> [Work required]:
Run through the data and copy out every line that mentions the word "autoref".
+++ Exercise materials
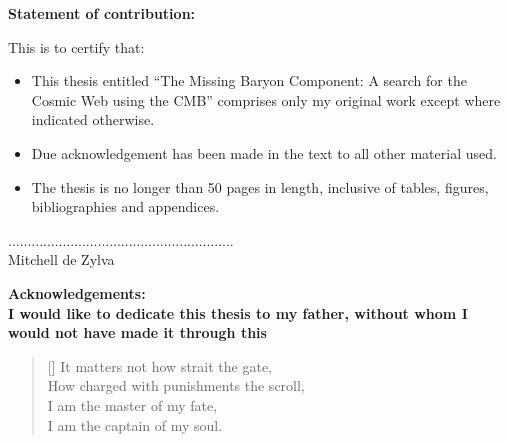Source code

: 


\bfseries{Statement of contribution:}\mdseries\\
\vspace{1.0cm}

This is to certify that:\\

\begin{itemize}

\item This thesis entitled ``The Missing Baryon Component: A search for the Cosmic Web using the CMB'' comprises only my original work except where indicated otherwise.

\item Due acknowledgement has been made in the text to all other material used.

\item The thesis is no longer than 50 pages in length, inclusive of tables, figures, bibliographies and
appendices.

\end{itemize}

\vspace{4.0cm}


\scriptsize{..........................................................}\normalsize\\
\newline
\vspace{3.0cm}
\indent Mitchell de Zylva\\
      					 
\vspace{2.0cm}



\bfseries{Acknowledgements:}\mdseries\\

I would like to dedicate this thesis to my father, without whom I would not have made it through this\\

\settowidth{\versewidth}{How charged with punishments the scroll}
\begin{verse}[\versewidth]
It matters not how strait the gate,\\
      How charged with punishments the scroll,\\
I am the master of my fate,\\
      I am the captain of my soul. 
\end{verse}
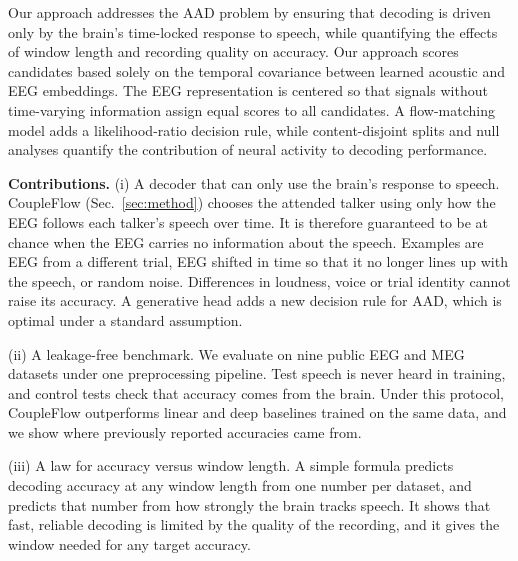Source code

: \documentclass[twoside]{article}
\begin{document}
Our approach addresses the AAD problem by ensuring that decoding is driven only by the brain's time-locked response to speech, while quantifying the effects of window length and recording quality on accuracy. %
Our approach scores candidates based solely on the temporal covariance between learned acoustic and EEG embeddings. The EEG representation is centered so that signals without time-varying information assign equal scores to all candidates. A flow-matching model adds a likelihood-ratio decision rule, while content-disjoint splits and null analyses quantify the contribution of neural activity to decoding performance.

\textbf{Contributions.} %
(i) A decoder that can only use the brain's response to speech. CoupleFlow (Sec.~\ref{sec:method}) chooses the attended talker using only how the EEG follows each talker's speech over time. It is therefore guaranteed to be at chance when the EEG carries no information about the speech. Examples are EEG from a different trial, EEG shifted in time so that it no longer lines up with the speech, or random noise. Differences in loudness, voice or trial identity cannot raise its accuracy. A generative head adds a new decision rule for AAD, which is optimal under a standard assumption.

(ii) A leakage-free benchmark. We evaluate on nine public EEG and MEG datasets under one preprocessing pipeline. Test speech is never heard in training, and control tests check that accuracy comes from the brain. Under this protocol, CoupleFlow outperforms linear and deep baselines trained on the same data, and we show where previously reported accuracies came from.

(iii) A law for accuracy versus window length. A simple formula predicts decoding accuracy at any window length from one number per dataset, and predicts that number from how strongly the brain tracks speech. It shows that fast, reliable decoding is limited by the quality of the recording, and it gives the window needed for any target accuracy.
\end{document}
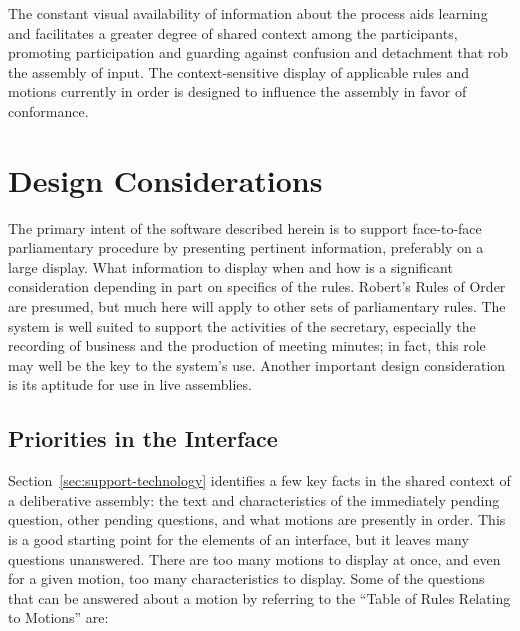 \documentclass{acm_proc_article-sp}
\begin{document}

The constant visual availability of information about the process aids learning and facilitates a greater degree of shared context among the participants, promoting participation and guarding against confusion and detachment that rob the assembly of input. The context-sensitive display of applicable rules and motions currently in order is designed to influence the assembly in favor of conformance.


\section{Design Considerations}  %

The primary intent of the software described herein is to support face-to-face parliamentary procedure by presenting pertinent information, preferably on a large display. What information to display when and how is a significant consideration depending in part on specifics of the rules. Robert's Rules of Order are presumed, but much here will apply to other sets of parliamentary rules. The system is well suited to support the activities of the secretary, especially the recording of business and the production of meeting minutes; in fact, this role may well be the key to the system's use. Another important design consideration is its aptitude for use in live assemblies.

\subsection{Priorities in the Interface}


Section~\ref{sec:support-technology} identifies a few key facts in the shared context of a deliberative assembly: the text and characteristics of the immediately pending question, other pending questions, and what motions are presently in order. This is a good starting point for the elements of an interface, but it leaves many questions unanswered. There are too many motions to display at once, and even for a given motion, too many characteristics to display. Some of the questions that can be answered about a motion by referring to the ``Table of Rules Relating to Motions'' are:
\end{document}

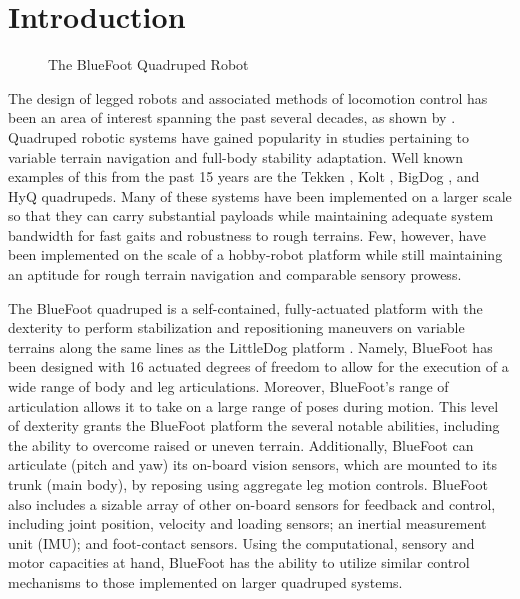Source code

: \chapter{Introduction}
	\label{ch::introduction}
	
	\begin{figure}[h!]
		\centering
		\caption{The BlueFoot Quadruped Robot}
		\label{fig::bluefoot_glamour}
	\end{figure}

		The design of legged robots and associated methods of locomotion control has been an area of interest spanning the past several decades, as shown by \cite{McGhee1965,Hodgins1991,Altendorfer2001,Kolter2008,Wieber2015}. Quadruped robotic systems have gained popularity in studies pertaining to variable terrain navigation and full-body stability adaptation. Well known examples of this from the past 15 years are the Tekken \cite{Fukuoka2003}, Kolt \cite{Estremera2006}, BigDog \cite{BigDog2008}, and HyQ \cite{Semini2010_PHD} quadrupeds. Many of these systems have been implemented on a larger scale so that they can carry substantial payloads while maintaining adequate system bandwidth for fast gaits and robustness to rough terrains. Few, however, have been implemented on the scale of a hobby-robot platform while still maintaining an aptitude for rough terrain navigation and comparable sensory prowess.

		The BlueFoot quadruped is a self-contained, fully-actuated platform with the dexterity to perform stabilization and repositioning maneuvers on variable terrains along the same lines as the LittleDog platform \cite{Rebula2007}. Namely, BlueFoot has been designed with 16 actuated degrees of freedom to allow for the execution of a wide range of body and leg articulations. Moreover, BlueFoot's range of articulation allows it to take on a large range of poses during motion. This level of dexterity grants the BlueFoot platform the several notable abilities, including the ability to overcome raised or uneven terrain. Additionally, BlueFoot can articulate (\IE pitch and yaw) its on-board vision sensors, which are mounted to its trunk (main body), by reposing using aggregate leg motion controls. BlueFoot also includes a sizable array of other on-board sensors for feedback and control, including joint position, velocity and loading sensors; an inertial measurement unit (IMU); and foot-contact sensors. Using the computational, sensory and motor capacities at hand, BlueFoot has the ability to utilize similar control mechanisms to those implemented on larger quadruped systems. 

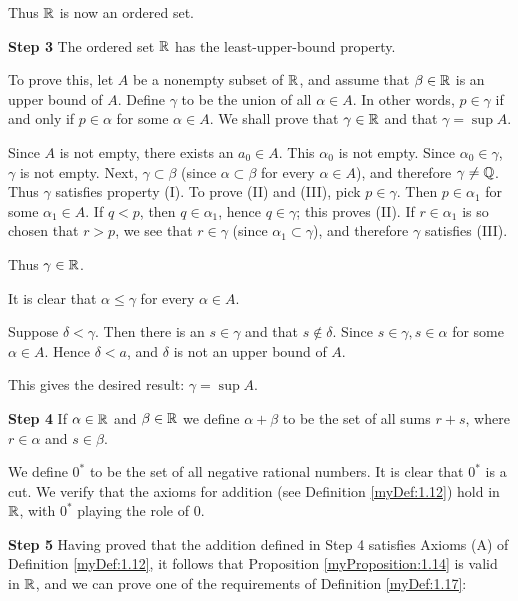 Thus ${\protect\mathbb R}$ is now an ordered set.


\textbf{Step 3}
The ordered set ${\protect\mathbb R}$ has the least-upper-bound property.

To prove this, let $A$ be a nonempty subset of ${\protect\mathbb R}$, 
and assume that $\beta \in {\protect\mathbb R}$ is an upper bound of $A$. 
Define $\gamma$ to be the union of all $\alpha \in A$. 
In other words, $p \in \gamma$ if and only if $p \in \alpha$ for some $\alpha \in A$. 
We shall prove that $\gamma \in {\protect\mathbb R}$ and that $\gamma = \sup A$.

Since $A$ is not empty, there exists an $a_0 \in A$. 
This $\alpha_0$ is not empty. 
Since $\alpha_0 \in \gamma$, $\gamma$ is not empty. 
Next, $\gamma \subset \beta$ 
(since $\alpha \subset \beta$ for every $\alpha \in A$), 
and therefore $\gamma \neq {\protect\mathbb Q}$. 
Thus $\gamma$ satisfies property (I). 
To prove (II) and (III), pick $p \in \gamma$. 
Then $p \in \alpha_1$ for some $\alpha_1 \in A$. 
If $q <p$, then $q \in \alpha_1$, hence $q \in \gamma$; this proves (II). 
If $r \in \alpha_1$ is so chosen that $r > p$, 
we see that $r\in \gamma$ (since $\alpha_1 \subset \gamma$), 
and therefore $\gamma$ satisfies (III).

Thus $\gamma \in {\protect\mathbb R}$.

It is clear that $\alpha \leq \gamma$ for every $\alpha \in A$.

Suppose $\delta < \gamma$. 
Then there is an $s \in \gamma$ and that $s \not\in \delta$. 
Since $s \in \gamma, s \in \alpha$ for some $\alpha \in A$. 
Hence $\delta <a$, and $\delta$ is not an upper bound of $A$.

This gives the desired result: $\gamma = \sup A$.


\textbf{Step 4} 
If $\alpha \in {\protect\mathbb R}$ and $\beta \in {\protect\mathbb R}$ 
we define $\alpha + \beta$ to be the set of all sums $r + s$, 
where $r \in \alpha$ and $s \in \beta$.

We define $0^*$ to be the set of all negative rational numbers. 
It is clear that $0^*$ is a cut. 
We verify that the axioms for addition 
(see Definition \ref{myDef:1.12}) 
hold in ${\protect\mathbb R}$, with $0^*$ playing the role of $0$.

\textbf{Step 5} 
Having proved that the addition defined in Step 4 satisfies Axioms (A) of Definition \ref{myDef:1.12}, 
it follows that Proposition \ref{myProposition:1.14} is valid in ${\protect\mathbb R}$, and we can
prove one of the requirements of Definition \ref{myDef:1.17}:

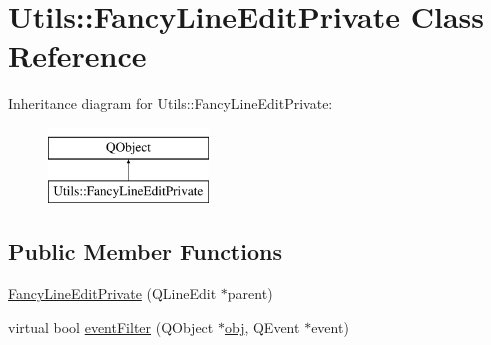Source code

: \hypertarget{class_utils_1_1_fancy_line_edit_private}{\section{Utils\-:\-:Fancy\-Line\-Edit\-Private Class Reference}
\label{class_utils_1_1_fancy_line_edit_private}
}
Inheritance diagram for Utils\-:\-:Fancy\-Line\-Edit\-Private\-:\begin{figure}[H]
\begin{center}
\leavevmode
\includegraphics[height=2.000000cm]{class_utils_1_1_fancy_line_edit_private}
\end{center}
\end{figure}
\subsection*{Public Member Functions}
\begin{DoxyCompactItemize}
\item 
\hyperlink{class_utils_1_1_fancy_line_edit_private_af49fb87ff7f87da0007164d98cf19b4f}{Fancy\-Line\-Edit\-Private} (Q\-Line\-Edit $\ast$parent)
\item 
virtual bool \hyperlink{class_utils_1_1_fancy_line_edit_private_a913ad07243b3e212d5ee1a55e47d080d}{event\-Filter} (Q\-Object $\ast$\hyperlink{glext_8h_a0c0d4701a6c89f4f7f0640715d27ab26}{obj}, Q\-Event $\ast$event)
\end{DoxyCompactItemize}
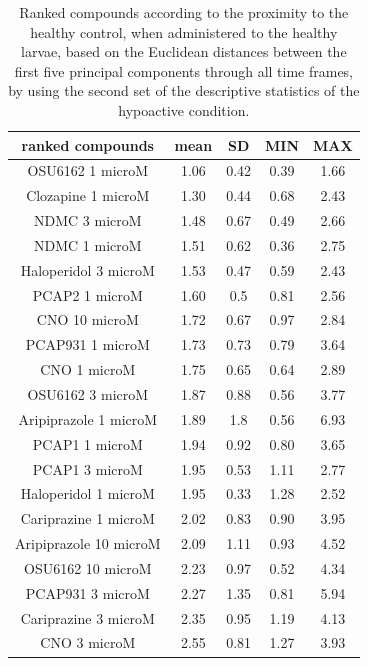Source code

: \documentclass[a4paper,12pt]{article}
\begin{document}
\begin{table}[h!]\tiny
\centering
\caption{Ranked compounds according to the proximity to the healthy control, when administered to the healthy larvae, based on the Euclidean distances between the first five principal components through all time frames, by using the second set of the descriptive statistics of the hypoactive condition.}
\begin{tabular}{|c|c|c|c|c|}
\hline
ranked compounds             & mean & SD   & MIN  & MAX   \\ \hline
OSU6162 1 microM       & 1.06 & 0.42 & 0.39 & 1.66  \\ \hline
Clozapine 1 microM     & 1.30  & 0.44 & 0.68 & 2.43  \\ \hline
NDMC 3 microM          & 1.48 & 0.67 & 0.49 & 2.66  \\ \hline
NDMC 1 microM          & 1.51 & 0.62 & 0.36 & 2.75  \\ \hline
Haloperidol 3 microM   & 1.53 & 0.47 & 0.59 & 2.43  \\ \hline
PCAP2 1 microM         & 1.60  & 0.5  & 0.81 & 2.56  \\ \hline
CNO 10 microM          & 1.72 & 0.67 & 0.97 & 2.84  \\ \hline
PCAP931 1 microM       & 1.73 & 0.73 & 0.79 & 3.64  \\ \hline
CNO 1 microM           & 1.75 & 0.65 & 0.64 & 2.89  \\ \hline
OSU6162 3 microM       & 1.87 & 0.88 & 0.56 & 3.77  \\ \hline
Aripiprazole 1 microM  & 1.89 & 1.8  & 0.56 & 6.93  \\ \hline
PCAP1 1 microM         & 1.94 & 0.92 & 0.80  & 3.65  \\ \hline
PCAP1 3 microM         & 1.95 & 0.53 & 1.11 & 2.77  \\ \hline
Haloperidol 1 microM   & 1.95 & 0.33 & 1.28 & 2.52  \\ \hline
Cariprazine 1 microM   & 2.02 & 0.83 & 0.90  & 3.95  \\ \hline
Aripiprazole 10 microM & 2.09 & 1.11 & 0.93 & 4.52  \\ \hline
OSU6162 10 microM      & 2.23 & 0.97 & 0.52 & 4.34  \\ \hline
PCAP931 3 microM       & 2.27 & 1.35 & 0.81 & 5.94  \\ \hline
Cariprazine 3 microM   & 2.35 & 0.95 & 1.19 & 4.13  \\ \hline
CNO 3 microM           & 2.55 & 0.81 & 1.27 & 3.93  \\ \hline

\end{tabular}
\end{table}
\end{document}
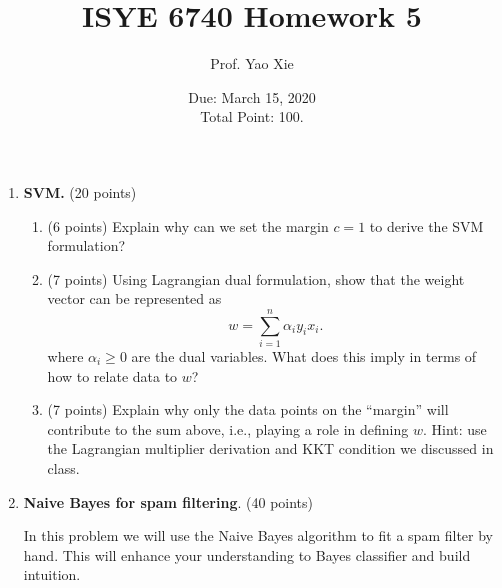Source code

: \documentclass[twoside,12pt]{article}
\begin{document}
\title{ISYE 6740 Homework 5}
\author{Prof. Yao Xie}
\date{Due: March 15, 2020 \\Total Point: 100.}
\maketitle



\begin{enumerate}

\item{\bf SVM. } (20 points)

\begin{enumerate}
\item (6 points) Explain why can we set the margin $c = 1$ to derive the SVM formulation?
\item (7 points) Using Lagrangian dual formulation, show that the weight vector can be represented as
\[
w = \sum_{i=1}^n \alpha_i y_i x_i.
\]
where $\alpha_i \geq 0$ are the dual variables. What does this imply in terms of how to relate data to $w$?
\item (7 points) Explain why only the data points on the ``margin'' will contribute to the sum above, i.e., playing a role in defining $w$. Hint: use the Lagrangian multiplier derivation and KKT condition we discussed in class. 

\end{enumerate}


\clearpage

\item {\bf Naive Bayes for spam filtering}. (40 points) 

In this problem we will use the Naive Bayes algorithm to fit a spam filter by hand. This will enhance your understanding to Bayes classifier and build intuition. 


\end{enumerate}
\end{document}
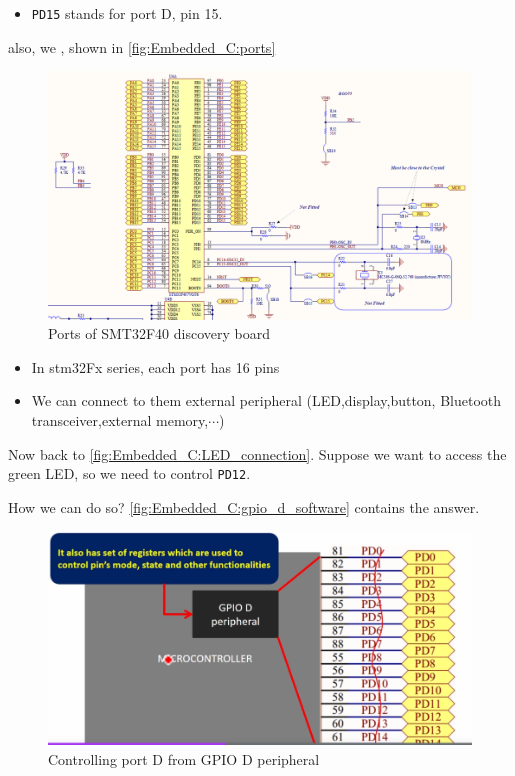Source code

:\begin{itemize}
    \item \verb|PD15| stands for port D, pin 15.
\end{itemize}

\newpage
{} also, we , shown in  \autoref{fig:Embedded_C:ports}

\begin{figure}[h]
\centering
\includegraphics[scale=0.7]{Figures/Embedded_C/ports}
\caption{Ports of SMT32F40 discovery board}
\label{fig:Embedded_C:ports}
\end{figure}

\begin{itemize}
    \item In stm32Fx series, each port has 16 pins
    
    \item We can connect to them external peripheral (LED,display,button, Bluetooth transceiver,external memory,$\cdots$)
\end{itemize}

\newpage
Now back to \autoref{fig:Embedded_C:LED_connection}. Suppose we want to access the green LED, so we need to control \verb|PD12|.


How we can do so? \autoref{fig:Embedded_C:gpio_d_software} contains the answer.
 
\begin{figure}[h]
\centering
\includegraphics[scale=0.7]{Figures/Embedded_C/gpio_d_software}
\caption{Controlling port D from GPIO D peripheral}
\label{fig:Embedded_C:gpio_d_software}
\end{figure}
 

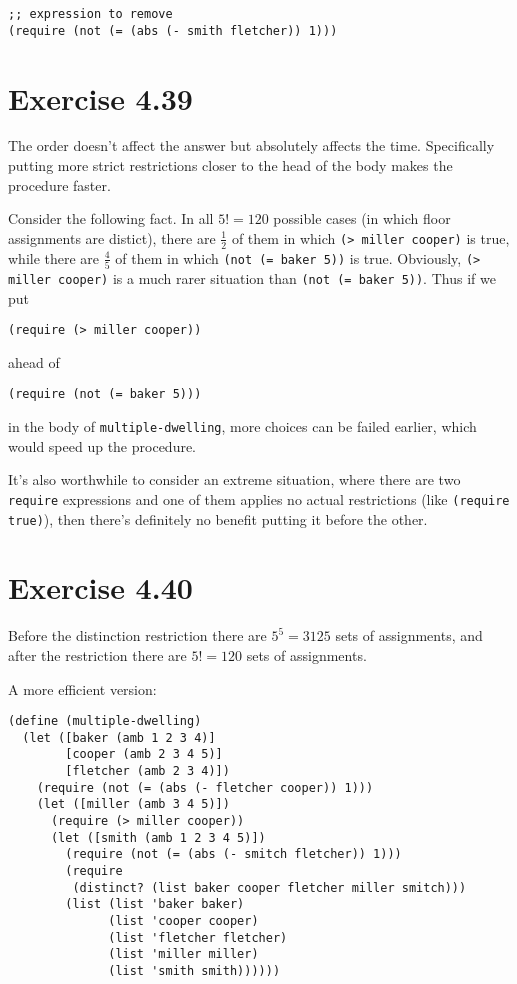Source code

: \documentclass[../main.tex]{subfiles}
\begin{document}
\begin{lstlisting}
;; expression to remove
(require (not (= (abs (- smith fletcher)) 1)))
\end{lstlisting}

\section{Exercise 4.39}

The order doesn't affect the answer but absolutely affects the time. Specifically putting more strict restrictions closer to the head of the body makes the procedure faster.

Consider the following fact. In all $5!=120$ possible cases (in which floor assignments are distict), there are $\frac{1}{2}$ of them in which \lstinline{(> miller cooper)} is true, while there are $\frac{4}{5}$ of them in which \lstinline{(not (= baker 5))} is true. Obviously, \lstinline{(> miller cooper)} is a much rarer situation than \lstinline{(not (= baker 5))}. Thus if we put

\begin{lstlisting}
(require (> miller cooper))
\end{lstlisting}

ahead of

\begin{lstlisting}
(require (not (= baker 5)))
\end{lstlisting}

in the body of \lstinline{multiple-dwelling}, more choices can be failed earlier, which would speed up the procedure.

It's also worthwhile to consider an extreme situation, where there are two \lstinline{require} expressions and one of them applies no actual restrictions (like \lstinline{(require true)}), then there's definitely no benefit putting it before the other.

\section{Exercise 4.40}

Before the distinction restriction there are $5^5=3125$ sets of assignments, and after the restriction there are $5!=120$ sets of assignments.

A more efficient version:

\begin{lstlisting}
(define (multiple-dwelling)
  (let ([baker (amb 1 2 3 4)]
        [cooper (amb 2 3 4 5)]
        [fletcher (amb 2 3 4)])
    (require (not (= (abs (- fletcher cooper)) 1)))
    (let ([miller (amb 3 4 5)])
      (require (> miller cooper))
      (let ([smith (amb 1 2 3 4 5)])
        (require (not (= (abs (- smitch fletcher)) 1)))
        (require
         (distinct? (list baker cooper fletcher miller smitch)))
        (list (list 'baker baker)
              (list 'cooper cooper)
              (list 'fletcher fletcher)
              (list 'miller miller)
              (list 'smith smith))))))
\end{lstlisting}
\end{document}
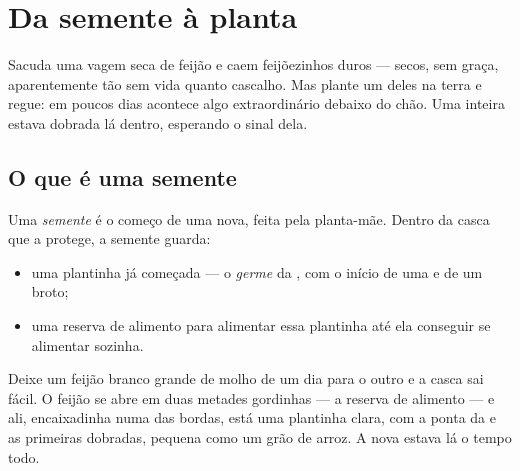 \chapter{Da semente à planta}\label{ch:g2:from-seed-to-plant}

Sacuda uma vagem seca de feijão e caem feijõezinhos duros --- secos,
sem graça, aparentemente tão sem vida quanto cascalho. Mas plante um
deles na terra e regue: em poucos dias acontece algo extraordinário
debaixo do chão. Uma  inteira estava dobrada lá dentro,
esperando o sinal dela.

\section{O que é uma semente}

\begin{definition}[Semente]\label{def:g2:from-seed-to-plant:seed}
Uma \emph{semente} é o começo de uma  nova,
feita pela planta-mãe. Dentro da casca que a protege, a semente
guarda:
\begin{itemize}
  \item uma plantinha já começada --- o \emph{germe}
da , com o início de uma  e de um broto;
  \item uma reserva de alimento para alimentar essa plantinha até
        ela conseguir se alimentar sozinha.
\end{itemize}
\end{definition}

\begin{example}\label{ex:g2:from-seed-to-plant:open}
Deixe um feijão branco grande de molho de um dia para o outro e a
casca sai fácil. O feijão se abre em duas metades gordinhas --- a
reserva de alimento --- e ali, encaixadinha numa das bordas, está
uma plantinha clara, com a ponta da  e as primeiras 
dobradas, pequena como um grão de arroz. A  nova estava lá o
tempo todo.
\end{example}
++++++
> [Exercise result]:
{} also, we , shown in  \autoref{fig:Embedded_C:ports}
Now back to \autoref{fig:Embedded_C:LED_connection}. Suppose we want to access the green LED, so we need to control \verb|PD12|.
How we can do so? \autoref{fig:Embedded_C:gpio_d_software} contains the answer.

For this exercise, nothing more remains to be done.